Aiken unfurled a CFA banner at the summit and called for people to join him by supporting the cause by contributing to CFA anything from a penny to a dollar for every foot he successfully climbed.
“The public hears a lot of information about overfishing and the need for conservation, but I don’t think they hear enough about what is happening to the families that harvest seafood. I hope to help draw attention to that part of the story with this climb,” he said.
Aiken paid all expenses associated with the climb, and all donations will go entirely to CFA. To contribute, send a check to: Commercial Fishermen of America, c/o Maryland Watermen’s Association, P.O. Box 436, Chester, MD 21619.

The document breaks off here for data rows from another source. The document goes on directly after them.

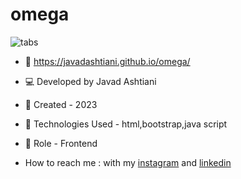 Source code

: # omega
![tabs](https://github.com/javadashtiani/tabs/assets/134012615/667feac0-3eb3-4533-9abb-b18ed79d90a8)
- 🔗 https://javadashtiani.github.io/omega/
- 💻 Developed by Javad Ashtiani
- 📆 Created - 2023
- 🔧 Technologies Used - html,bootstrap,java script
- 🧑‍ Role - Frontend

- How to reach me : with my [instagram](https://www.instagram.com/javadashtiani_web/) and [linkedin](https://www.linkedin.com/in/javadashtiani/)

CFA Urges Caution in Offshore Aquaculture Development
In the face of the Aquaculture Fishery Management Plan (FMP) which was adopted on January 28, 2009 by the Gulf of Mexico Fishery Management Council, CFA registered its opposition in a letter to U.S. Commerce Secretary Gary Locke.
The letter points out that the Aquaculture FMP is fundamentally flawed in four critical areas:
1. The Gulf Council and NOAA lack the statutory authority to develop a permitting system for open ocean aquaculture.
2. The Aquaculture FMP is legally deficient as it fails to meet the minimum requirements of the National Environmental Policy Act and the Endangered Species Act.
3. The Aquaculture FMP lacks the types of environmental, socioeconomic and liability standards needed to protect Gulf ecosystems and their associated communities from the scientifically-documented risks of open ocean aquaculture.
4. The Aquaculture FMP will directly undercut the role of Congress in fully considering federal legislation to develop a coordinated national framework for open ocean aquaculture, with explicit environmental performance standards, to regulate this nascent industry.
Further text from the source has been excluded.